■ Extracted material ■
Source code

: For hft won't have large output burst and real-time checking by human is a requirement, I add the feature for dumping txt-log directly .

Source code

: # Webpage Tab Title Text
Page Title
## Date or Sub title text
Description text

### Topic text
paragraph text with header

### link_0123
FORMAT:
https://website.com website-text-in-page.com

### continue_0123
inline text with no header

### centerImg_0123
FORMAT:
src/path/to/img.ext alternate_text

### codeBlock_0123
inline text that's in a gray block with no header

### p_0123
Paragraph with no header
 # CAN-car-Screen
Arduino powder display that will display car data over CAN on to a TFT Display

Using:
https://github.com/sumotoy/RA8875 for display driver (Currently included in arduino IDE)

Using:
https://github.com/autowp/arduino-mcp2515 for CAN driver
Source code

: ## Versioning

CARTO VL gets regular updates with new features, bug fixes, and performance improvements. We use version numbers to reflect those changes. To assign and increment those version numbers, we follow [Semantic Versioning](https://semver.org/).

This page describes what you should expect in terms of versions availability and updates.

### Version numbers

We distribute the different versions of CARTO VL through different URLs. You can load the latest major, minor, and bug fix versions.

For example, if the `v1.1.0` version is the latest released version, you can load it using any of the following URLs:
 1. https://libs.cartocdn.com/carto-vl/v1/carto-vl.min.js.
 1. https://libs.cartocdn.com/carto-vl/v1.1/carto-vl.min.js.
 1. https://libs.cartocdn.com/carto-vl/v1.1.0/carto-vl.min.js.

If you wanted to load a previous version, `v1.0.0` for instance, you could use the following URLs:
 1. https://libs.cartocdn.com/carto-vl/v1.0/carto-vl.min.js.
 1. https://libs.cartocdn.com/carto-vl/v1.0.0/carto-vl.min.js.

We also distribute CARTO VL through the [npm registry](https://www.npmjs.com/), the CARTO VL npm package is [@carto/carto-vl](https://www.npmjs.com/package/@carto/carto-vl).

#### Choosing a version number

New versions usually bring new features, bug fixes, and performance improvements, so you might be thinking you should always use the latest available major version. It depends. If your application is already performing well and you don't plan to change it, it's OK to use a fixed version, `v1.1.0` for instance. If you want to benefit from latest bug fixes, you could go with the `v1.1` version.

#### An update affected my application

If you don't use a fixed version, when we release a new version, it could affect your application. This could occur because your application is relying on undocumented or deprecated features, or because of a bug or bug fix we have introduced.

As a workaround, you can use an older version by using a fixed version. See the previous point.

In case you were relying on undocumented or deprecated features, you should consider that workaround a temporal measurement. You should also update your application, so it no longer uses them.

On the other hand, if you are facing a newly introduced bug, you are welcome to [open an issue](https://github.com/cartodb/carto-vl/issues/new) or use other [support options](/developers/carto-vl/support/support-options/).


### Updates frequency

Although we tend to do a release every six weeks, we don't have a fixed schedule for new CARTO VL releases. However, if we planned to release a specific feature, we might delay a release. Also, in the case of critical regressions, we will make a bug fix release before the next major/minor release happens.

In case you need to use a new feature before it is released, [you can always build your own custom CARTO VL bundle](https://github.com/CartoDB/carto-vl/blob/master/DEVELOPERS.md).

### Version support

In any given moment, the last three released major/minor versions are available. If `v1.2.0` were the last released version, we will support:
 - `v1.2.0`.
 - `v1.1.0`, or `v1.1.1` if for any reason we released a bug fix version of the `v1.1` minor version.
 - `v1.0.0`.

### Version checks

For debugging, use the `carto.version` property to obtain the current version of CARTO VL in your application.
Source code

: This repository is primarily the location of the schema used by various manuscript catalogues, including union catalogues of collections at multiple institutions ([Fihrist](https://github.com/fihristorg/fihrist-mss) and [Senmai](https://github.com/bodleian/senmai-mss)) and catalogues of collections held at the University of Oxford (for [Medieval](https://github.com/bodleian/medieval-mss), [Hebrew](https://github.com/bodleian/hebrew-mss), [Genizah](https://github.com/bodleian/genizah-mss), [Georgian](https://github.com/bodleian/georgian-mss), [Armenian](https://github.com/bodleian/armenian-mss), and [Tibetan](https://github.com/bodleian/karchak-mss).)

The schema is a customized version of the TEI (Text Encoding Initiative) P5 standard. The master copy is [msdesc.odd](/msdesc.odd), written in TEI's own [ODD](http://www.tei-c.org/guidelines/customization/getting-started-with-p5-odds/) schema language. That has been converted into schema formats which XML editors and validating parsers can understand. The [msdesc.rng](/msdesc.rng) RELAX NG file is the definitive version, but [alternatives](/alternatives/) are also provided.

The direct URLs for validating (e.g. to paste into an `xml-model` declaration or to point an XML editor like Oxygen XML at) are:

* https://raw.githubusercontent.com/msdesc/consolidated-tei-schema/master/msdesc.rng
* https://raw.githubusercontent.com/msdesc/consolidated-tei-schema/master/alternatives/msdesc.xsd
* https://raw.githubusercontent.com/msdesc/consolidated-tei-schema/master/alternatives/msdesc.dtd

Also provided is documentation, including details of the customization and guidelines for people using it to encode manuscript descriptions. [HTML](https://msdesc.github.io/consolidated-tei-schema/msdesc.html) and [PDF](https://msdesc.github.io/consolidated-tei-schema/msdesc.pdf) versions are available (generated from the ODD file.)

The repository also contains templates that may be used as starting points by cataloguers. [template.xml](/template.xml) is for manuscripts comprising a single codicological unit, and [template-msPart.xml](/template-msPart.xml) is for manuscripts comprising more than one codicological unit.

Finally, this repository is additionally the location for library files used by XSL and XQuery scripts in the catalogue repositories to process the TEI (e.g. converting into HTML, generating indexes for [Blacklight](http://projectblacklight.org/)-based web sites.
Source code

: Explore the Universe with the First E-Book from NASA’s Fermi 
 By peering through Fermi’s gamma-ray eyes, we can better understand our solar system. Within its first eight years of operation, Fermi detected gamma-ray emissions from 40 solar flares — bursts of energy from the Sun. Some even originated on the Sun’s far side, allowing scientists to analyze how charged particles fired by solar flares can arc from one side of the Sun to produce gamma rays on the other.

■ What the task requires ■
The lines above should be printed again, exactly as they are.

■ Exercise solution ■
Source code

: For hft won't have large output burst and real-time checking by human is a requirement, I add the feature for dumping txt-log directly .

Source code

: # Webpage Tab Title Text
Page Title
## Date or Sub title text
Description text

### Topic text
paragraph text with header

### link_0123
FORMAT:
https://website.com website-text-in-page.com

### continue_0123
inline text with no header

### centerImg_0123
FORMAT:
src/path/to/img.ext alternate_text

### codeBlock_0123
inline text that's in a gray block with no header

### p_0123
Paragraph with no header
 # CAN-car-Screen
Arduino powder display that will display car data over CAN on to a TFT Display

Using:
https://github.com/sumotoy/RA8875 for display driver (Currently included in arduino IDE)

Using:
https://github.com/autowp/arduino-mcp2515 for CAN driver
Source code

: ## Versioning

CARTO VL gets regular updates with new features, bug fixes, and performance improvements. We use version numbers to reflect those changes. To assign and increment those version numbers, we follow [Semantic Versioning](https://semver.org/).

This page describes what you should expect in terms of versions availability and updates.

### Version numbers

We distribute the different versions of CARTO VL through different URLs. You can load the latest major, minor, and bug fix versions.

For example, if the `v1.1.0` version is the latest released version, you can load it using any of the following URLs:
 1. https://libs.cartocdn.com/carto-vl/v1/carto-vl.min.js.
 1. https://libs.cartocdn.com/carto-vl/v1.1/carto-vl.min.js.
 1. https://libs.cartocdn.com/carto-vl/v1.1.0/carto-vl.min.js.

If you wanted to load a previous version, `v1.0.0` for instance, you could use the following URLs:
 1. https://libs.cartocdn.com/carto-vl/v1.0/carto-vl.min.js.
 1. https://libs.cartocdn.com/carto-vl/v1.0.0/carto-vl.min.js.

We also distribute CARTO VL through the [npm registry](https://www.npmjs.com/), the CARTO VL npm package is [@carto/carto-vl](https://www.npmjs.com/package/@carto/carto-vl).

#### Choosing a version number

New versions usually bring new features, bug fixes, and performance improvements, so you might be thinking you should always use the latest available major version. It depends. If your application is already performing well and you don't plan to change it, it's OK to use a fixed version, `v1.1.0` for instance. If you want to benefit from latest bug fixes, you could go with the `v1.1` version.

#### An update affected my application

If you don't use a fixed version, when we release a new version, it could affect your application. This could occur because your application is relying on undocumented or deprecated features, or because of a bug or bug fix we have introduced.

As a workaround, you can use an older version by using a fixed version. See the previous point.

In case you were relying on undocumented or deprecated features, you should consider that workaround a temporal measurement. You should also update your application, so it no longer uses them.

On the other hand, if you are facing a newly introduced bug, you are welcome to [open an issue](https://github.com/cartodb/carto-vl/issues/new) or use other [support options](/developers/carto-vl/support/support-options/).


### Updates frequency

Although we tend to do a release every six weeks, we don't have a fixed schedule for new CARTO VL releases. However, if we planned to release a specific feature, we might delay a release. Also, in the case of critical regressions, we will make a bug fix release before the next major/minor release happens.

In case you need to use a new feature before it is released, [you can always build your own custom CARTO VL bundle](https://github.com/CartoDB/carto-vl/blob/master/DEVELOPERS.md).

### Version support

In any given moment, the last three released major/minor versions are available. If `v1.2.0` were the last released version, we will support:
 - `v1.2.0`.
 - `v1.1.0`, or `v1.1.1` if for any reason we released a bug fix version of the `v1.1` minor version.
 - `v1.0.0`.

### Version checks

For debugging, use the `carto.version` property to obtain the current version of CARTO VL in your application.
Source code

: This repository is primarily the location of the schema used by various manuscript catalogues, including union catalogues of collections at multiple institutions ([Fihrist](https://github.com/fihristorg/fihrist-mss) and [Senmai](https://github.com/bodleian/senmai-mss)) and catalogues of collections held at the University of Oxford (for [Medieval](https://github.com/bodleian/medieval-mss), [Hebrew](https://github.com/bodleian/hebrew-mss), [Genizah](https://github.com/bodleian/genizah-mss), [Georgian](https://github.com/bodleian/georgian-mss), [Armenian](https://github.com/bodleian/armenian-mss), and [Tibetan](https://github.com/bodleian/karchak-mss).)

The schema is a customized version of the TEI (Text Encoding Initiative) P5 standard. The master copy is [msdesc.odd](/msdesc.odd), written in TEI's own [ODD](http://www.tei-c.org/guidelines/customization/getting-started-with-p5-odds/) schema language. That has been converted into schema formats which XML editors and validating parsers can understand. The [msdesc.rng](/msdesc.rng) RELAX NG file is the definitive version, but [alternatives](/alternatives/) are also provided.

The direct URLs for validating (e.g. to paste into an `xml-model` declaration or to point an XML editor like Oxygen XML at) are:

* https://raw.githubusercontent.com/msdesc/consolidated-tei-schema/master/msdesc.rng
* https://raw.githubusercontent.com/msdesc/consolidated-tei-schema/master/alternatives/msdesc.xsd
* https://raw.githubusercontent.com/msdesc/consolidated-tei-schema/master/alternatives/msdesc.dtd

Also provided is documentation, including details of the customization and guidelines for people using it to encode manuscript descriptions. [HTML](https://msdesc.github.io/consolidated-tei-schema/msdesc.html) and [PDF](https://msdesc.github.io/consolidated-tei-schema/msdesc.pdf) versions are available (generated from the ODD file.)

The repository also contains templates that may be used as starting points by cataloguers. [template.xml](/template.xml) is for manuscripts comprising a single codicological unit, and [template-msPart.xml](/template-msPart.xml) is for manuscripts comprising more than one codicological unit.

Finally, this repository is additionally the location for library files used by XSL and XQuery scripts in the catalogue repositories to process the TEI (e.g. converting into HTML, generating indexes for [Blacklight](http://projectblacklight.org/)-based web sites.
Source code

: Explore the Universe with the First E-Book from NASA’s Fermi 
 By peering through Fermi’s gamma-ray eyes, we can better understand our solar system. Within its first eight years of operation, Fermi detected gamma-ray emissions from 40 solar flares — bursts of energy from the Sun. Some even originated on the Sun’s far side, allowing scientists to analyze how charged particles fired by solar flares can arc from one side of the Sun to produce gamma rays on the other.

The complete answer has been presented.